### Data shown:
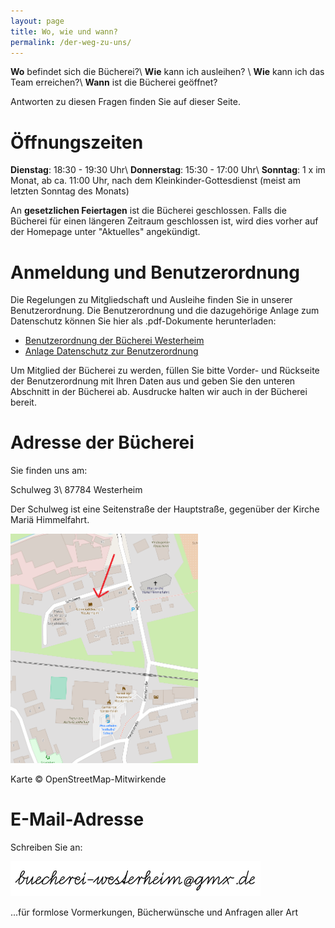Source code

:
 ```yaml
---
layout: page
title: Wo, wie und wann?
permalink: /der-weg-zu-uns/
---
```


**Wo** befindet sich die Bücherei?\\
**Wie** kann ich ausleihen? \\
**Wie** kann ich das Team erreichen?\\
**Wann** ist die Bücherei geöffnet?

Antworten zu diesen Fragen finden Sie auf dieser Seite.

# Öffnungszeiten

**Dienstag**: 18:30 - 19:30 Uhr\\
**Donnerstag**: 15:30 - 17:00 Uhr\\
**Sonntag**: 1 x im Monat, ab ca. 11:00 Uhr, nach dem Kleinkinder-Gottesdienst (meist am letzten Sonntag des Monats)

An **gesetzlichen Feiertagen** ist die Bücherei geschlossen. Falls die Bücherei für einen längeren Zeitraum geschlossen ist, wird dies vorher auf der Homepage unter "Aktuelles" angekündigt.

# Anmeldung und Benutzerordnung

Die Regelungen zu Mitgliedschaft und Ausleihe finden Sie in unserer Benutzerordnung. Die Benutzerordnung und die dazugehörige Anlage zum Datenschutz können Sie hier als .pdf-Dokumente herunterladen:

- [Benutzerordnung der Bücherei Westerheim](/Benutzerordnung-Buecherei-Westerheim.pdf)
- [Anlage Datenschutz zur Benutzerordnung](/Anlage-Datenschutz-fuer-die-Benutzungsordnung.pdf)

Um Mitglied der Bücherei zu werden, füllen Sie bitte Vorder- und Rückseite der Benutzerordnung mit Ihren Daten aus und geben Sie den unteren Abschnitt in der Bücherei ab. Ausdrucke halten wir auch in der Bücherei bereit.

# Adresse der Bücherei

Sie finden uns am:

Schulweg 3\\
87784 Westerheim

Der Schulweg ist eine Seitenstraße der Hauptstraße, gegenüber der Kirche Mariä Himmelfahrt.

<a href="https://www.openstreetmap.org/?mlat=48.01687&mlon=10.30149#map=17/48.01687/10.30149"><img src="/images/karte.png" width="300px"></a>

Karte © OpenStreetMap-Mitwirkende 

# E-Mail-Adresse

Schreiben Sie an:

<img src="/images/schreibuns.png" width="400px">

...für formlose Vormerkungen, Bücherwünsche und Anfragen aller Art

### What this task involves:
Your answer should consist solely of the lines above from the line with "Um Mitglied der" to the line with "Der Schulweg ist", both included, reproduced exactly.

### Answer below:
Um Mitglied der Bücherei zu werden, füllen Sie bitte Vorder- und Rückseite der Benutzerordnung mit Ihren Daten aus und geben Sie den unteren Abschnitt in der Bücherei ab. Ausdrucke halten wir auch in der Bücherei bereit.

# Adresse der Bücherei

Sie finden uns am:

Schulweg 3\\
87784 Westerheim

Der Schulweg ist eine Seitenstraße der Hauptstraße, gegenüber der Kirche Mariä Himmelfahrt.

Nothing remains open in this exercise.